# YOUR OBJECTIVE:
Each line of the data below that contains "zcomix" must be copied.

# RECORDS FOR THIS TASK:
—————
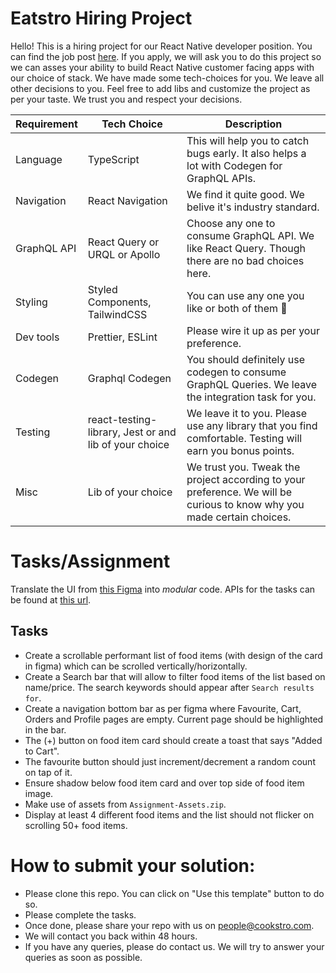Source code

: # Eatstro Hiring Project

Hello! This is a hiring project for our React Native developer position. You can find the job post [here](https://www.linkedin.com/jobs/view/3176111675).
If you apply, we will ask you to do this project so we can asses your ability to build React Native customer facing apps with our choice of stack. We have made some tech-choices for you. We leave all other decisions to you. Feel free to add libs and customize the project as per your taste. We trust you and respect your decisions.

| Requirement | Tech Choice                                           | Description                                                                                                            |
| ----------- | ----------------------------------------------------- | ---------------------------------------------------------------------------------------------------------------------- |
| Language    | TypeScript                                            | This will help you to catch bugs early. It also helps a lot with Codegen for GraphQL APIs.                             |
| Navigation  | React Navigation                                      | We find it quite good. We belive it's industry standard.                                                               |
| GraphQL API | React Query or URQL or Apollo                         | Choose any one to consume GraphQL API. We like React Query. Though there are no bad choices here.                      |
| Styling     | Styled Components, TailwindCSS                        | You can use any one you like or both of them 🙂                                                                        |
| Dev tools   | Prettier, ESLint                                      | Please wire it up as per your preference.                                                                              |
| Codegen     | Graphql Codegen                                       | You should definitely use codegen to consume GraphQL Queries. We leave the integration task for you.                   |
| Testing     | react-testing-library, Jest or and lib of your choice | We leave it to you. Please use any library that you find comfortable. Testing will earn you bonus points.              |
| Misc        | Lib of your choice                                    | We trust you. Tweak the project according to your preference. We will be curious to know why you made certain choices. |

# Tasks/Assignment

Translate the UI from [this Figma](https://www.figma.com/file/hlgqHKF9mwWrL6e7Lej7yo/Cookstro-Hiring) into _modular_ code.
APIs for the tasks can be found at [this url](https://mockend.com/lakhanmandloi/fake-api/graphql).

[](https://github.com/cookstro/eatstro/blob/2b87710fcb558c6ee41c807bd3d2208b4183d414/assets/screen.jpg)

## Tasks

- Create a scrollable performant list of food items (with design of the card in figma) which can be scrolled vertically/horizontally.
- Create a Search bar that will allow to filter food items of the list based on name/price. The search keywords should appear after `Search results for`.
- Create a navigation bottom bar as per figma where Favourite, Cart, Orders and Profile pages are empty. Current page should be highlighted in the bar.
- The (+) button on food item card should create a toast that says "Added to Cart".
- The favourite button should just increment/decrement a random count on tap of it.
- Ensure shadow below food item card and over top side of food item image.
- Make use of assets from `Assignment-Assets.zip`.
- Display at least 4 different food items and the list should not flicker on scrolling 50+ food items.

# How to submit your solution:

- Please clone this repo. You can click on "Use this template" button to do so.
- Please complete the tasks.
- Once done, please share your repo with us on [people@cookstro.com](mailto:people@cookstro.com).
- We will contact you back within 48 hours.
- If you have any queries, please do contact us. We will try to answer your queries as soon as possible.
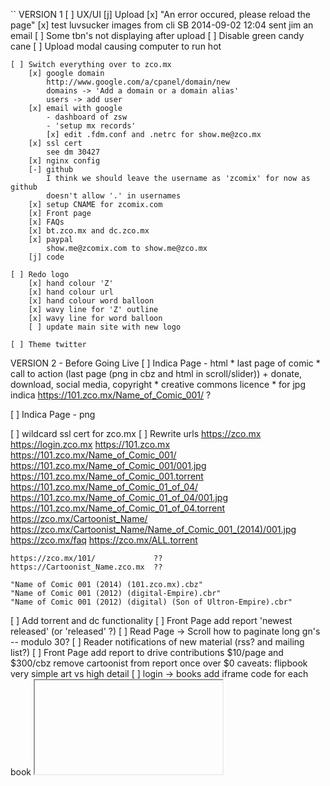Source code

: ``
VERSION 1
[ ] UX/UI
    [j] Upload
        [x] "An error occured, please reload the page"
        [x] test luvsucker images from cli
        SB 2014-09-02 12:04  sent jim an email
        [ ] Some tbn's not displaying after upload
        [ ] Disable green candy cane
        [ ] Upload modal causing computer to run hot

    [ ] Switch everything over to zco.mx
        [x] google domain
            http://www.google.com/a/cpanel/domain/new
            domains -> 'Add a domain or a domain alias'
            users -> add user
        [x] email with google
            - dashboard of zsw
            - 'setup mx records'
            [x] edit .fdm.conf and .netrc for show.me@zco.mx
        [x] ssl cert
            see dm 30427
        [x] nginx config
        [-] github
            I think we should leave the username as 'zcomix' for now as github
            doesn't allow '.' in usernames
        [x] setup CNAME for zcomix.com
        [x] Front page
        [x] FAQs
        [x] bt.zco.mx and dc.zco.mx
        [x] paypal
            show.me@zcomix.com to show.me@zco.mx
        [j] code

    [ ] Redo logo
        [x] hand colour 'Z'
        [x] hand colour url
        [x] hand colour word balloon
        [x] wavy line for 'Z' outline
        [x] wavy line for word balloon
        [ ] update main site with new logo

    [ ] Theme twitter


VERSION 2 - Before Going Live
[ ] Indica Page - html
    * last page of comic
    * call to action (last page (png in cbz and html in scroll/slider))
        + donate, download, social media, copyright
    * creative commons licence
    * for jpg indica https://101.zco.mx/Name_of_Comic_001/  ?

[ ] Indica Page - png

[ ] wildcard ssl cert for zco.mx
[ ] Rewrite urls
    https://zco.mx
    https://login.zco.mx
    https://101.zco.mx
    https://101.zco.mx/Name_of_Comic_001/
    https://101.zco.mx/Name_of_Comic_001/001.jpg
    https://101.zco.mx/Name_of_Comic_001.torrent
    https://101.zco.mx/Name_of_Comic_01_of_04/
    https://101.zco.mx/Name_of_Comic_01_of_04/001.jpg
    https://101.zco.mx/Name_of_Comic_01_of_04.torrent
    https://zco.mx/Cartoonist_Name/
    https://zco.mx/Cartoonist_Name/Name_of_Comic_001_(2014)/001.jpg
    https://zco.mx/faq
    https://zco.mx/ALL.torrent

    https://zco.mx/101/             ??
    https://Cartoonist_Name.zco.mx  ??

    "Name of Comic 001 (2014) (101.zco.mx).cbz"
    "Name of Comic 001 (2012) (digital-Empire).cbr"
    "Name of Comic 001 (2012) (digital) (Son of Ultron-Empire).cbr"

[ ] Add torrent and dc functionality
[ ] Front Page
    add report 'newest released' (or 'released' ?)
[ ] Read Page -> Scroll
    how to paginate long gn's -- modulo 30?
[ ] Reader notifications of new material (rss? and mailing list?)
[ ] Front Page
    add report to drive contributions
    $10/page and $300/cbz
    remove cartoonist from report once over $0
    caveats:
        flipbook
        very simple art vs high detail
[ ] login -> books
    add iframe code for each book
    <embed/>
    <iframe/>
    SB 2014-08-29 11:24  This needs more thought
[O] Mature Content icon
[ ] Check for duplicate file/book names

VERSION 3
[ ] login -> books page - paginate 'released' and 'ongoing' books
[ ] Copyright material
    DMCA / C&D disclaimer button would work
[ ] Social media links other than on the indica ??
[ ] Tags (kids, by genre ??)
[ ] Url checker
[ ] Creator page -> Links to Cartoonist Articles/interviews?
[ ] Book page -> Links to Book Reivews ?
[ ] Front Page
    reports - by month? by year?
[ ] Read Page
    Keyboard control for slider - L, R (and maybe U for back to artist page)
    Navigate with mouse scroll as well
    http://geekwagon.net/projects/xkcd1190/
    h-scroll - http://danielschafferbrooklyncomics.com/books/uncategorized/all-you-need/

IDEAS
[s] zcomix: Creative Commons Licence
    http://wiki.creativecommons.org/Frequently_Asked_Questions#How_should_I_decide_which_license_to_choose.3F
    https://creativecommons.org/licenses/by-nc/4.0/     ## Attribution-NonCommercial 4.0 International (CC BY-NC 4.0)
    (c) All Rights Reserved
    by-nc-nd
    by-nd
    by-nc
    by
    by-nc-sa
    by-sa

[ ] Is re-releasing released books a problem?
    * use the upload modal with any read-only fields
    * update a version number on the indica?

[ ] Howto's and KB
    Broad examples:
    [ ] Scanning and Photoshop howto's
    [ ] Howto Create a Minicomic
    [ ] What is a risograph?
    [ ] Different styles of book printing
        [ ] maybe a list of printers and approximate pricing

[ ] Front Page - Add 'download' report
    downloading all.torrent gives +1 to all books
    downloading cartoonist.torrent gives +1 to all that cartoonist's books
[ ] How best to use the front page?
[ ] How to best leverage goodwill?
    $10/page + ($15*pages) on release
[ ] Guided view using Perfect Viewer ?
    The main dev, Lin Rookie (rookiestudio@gmail.com), suggests guided view is
    possible with opencv but he believes the feature is not useful and it is a
    low priority.  He said the source is closed and he does not take bounties
    towards new features.

[ ] bio and book description - wikipedia api?
[ ] user comments? - disqus api?
[ ] how best to promote micro-publisher and things like the Muster List

---
* site for original art
* youtube/google hangout the drawing of a page live
``
# vim:set ft=dm:
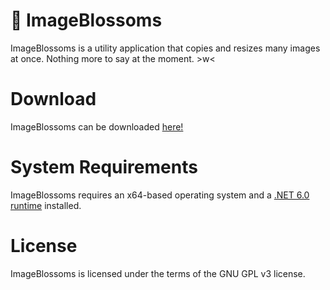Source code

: ﻿
# 🌸 ImageBlossoms
ImageBlossoms is a utility application that copies and resizes many images at once. Nothing more to say at the moment. >w<

# Download
ImageBlossoms can be downloaded [here!](https://github.com/BlossomiShymae/ImageBlossoms/releases)

# System Requirements
ImageBlossoms requires an x64-based operating system and a [.NET 6.0 runtime](https://dotnet.microsoft.com/en-us/download/dotnet/6.0) installed.

# License
ImageBlossoms is licensed under the terms of the GNU GPL v3 license.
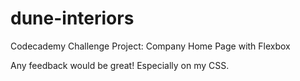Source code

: # dune-interiors
Codecademy Challenge Project: Company Home Page with Flexbox

Any feedback would be great! Especially on my CSS.
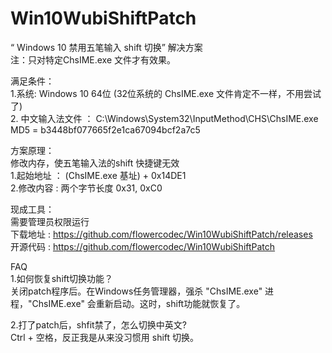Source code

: # Win10WubiShiftPatch

 “ Windows 10 禁用五笔输入 shift 切换” 解决方案  
注：只对特定ChsIME.exe 文件才有效果。  

满足条件：  
1.系统: Windows 10 64位 (32位系统的 ChsIME.exe 文件肯定不一样，不用尝试了)  
2. 中文输入法文件 ： C:\Windows\System32\InputMethod\CHS\ChsIME.exe  MD5 = b3448bf077665f2e1ca67094bcf2a7c5  


方案原理：  
修改内存，使五笔输入法的shift 快捷键无效  
1.起始地址 ： (ChsIME.exe 基址) + 0x14DE1  
2.修改内容 :  两个字节长度  0x31, 0xC0   

现成工具：  
需要管理员权限运行  
下载地址 : https://github.com/flowercodec/Win10WubiShiftPatch/releases  
开源代码 : https://github.com/flowercodec/Win10WubiShiftPatch  

FAQ  
1.如何恢复shift切换功能？  
关闭patch程序后。在Windows任务管理器，强杀 "ChsIME.exe" 进程，"ChsIME.exe" 会重新启动。这时，shift功能就恢复了。  

2.打了patch后，shfit禁了，怎么切换中英文?  
Ctrl + 空格，反正我是从来没习惯用 shift 切换。  
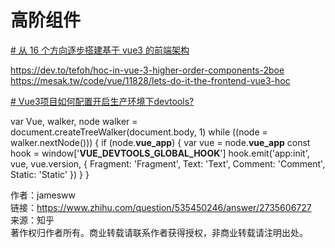 
# 高阶组件


[# 从 16 个方向逐步搭建基于 vue3 的前端架构](https://juejin.cn/post/7025524870842679310)

https://dev.to/tefoh/hoc-in-vue-3-higher-order-components-2boe
https://mesak.tw/code/vue/11828/lets-do-it-the-frontend-vue3-hoc


[# Vue3项目如何配置开启生产环境下devtools?](https://www.zhihu.com/question/535450246)



var Vue, walker, node walker = document.createTreeWalker(document.body, 1) while ((node = walker.nextNode())) { if (node.__vue_app__) { var vue = node.__vue_app__ const hook = window['__VUE_DEVTOOLS_GLOBAL_HOOK__'] hook.emit('app:init', vue, vue.version, { Fragment: 'Fragment', Text: 'Text', Comment: 'Comment', Static: 'Static' }) } }

  
  
作者：jamesww  
链接：https://www.zhihu.com/question/535450246/answer/2735606727  
来源：知乎  
著作权归作者所有。商业转载请联系作者获得授权，非商业转载请注明出处。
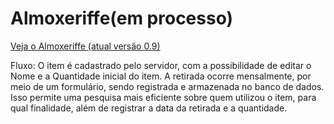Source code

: # Almoxeriffe(em processo)
  [Veja o Almoxeriffe (atual versão 0.9)](http://almoxarifado.wuaze.com/)<div>

   Fluxo: O item é cadastrado pelo servidor, com a possibilidade de editar o Nome e a Quantidade inicial do item. A retirada ocorre mensalmente, por meio de um formulário, sendo registrada e armazenada no banco de dados. Isso permite uma pesquisa mais eficiente sobre quem utilizou o item, para qual finalidade, além de registrar a data da retirada e a quantidade.
   
</div>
—————
# TASK SOLUTION:
            I think we should leave the username as 'zcomix' for now as github
        [x] setup CNAME for zcomix.com
            show.me@zcomix.com to show.me@zco.mx
[s] zcomix: Creative Commons Licence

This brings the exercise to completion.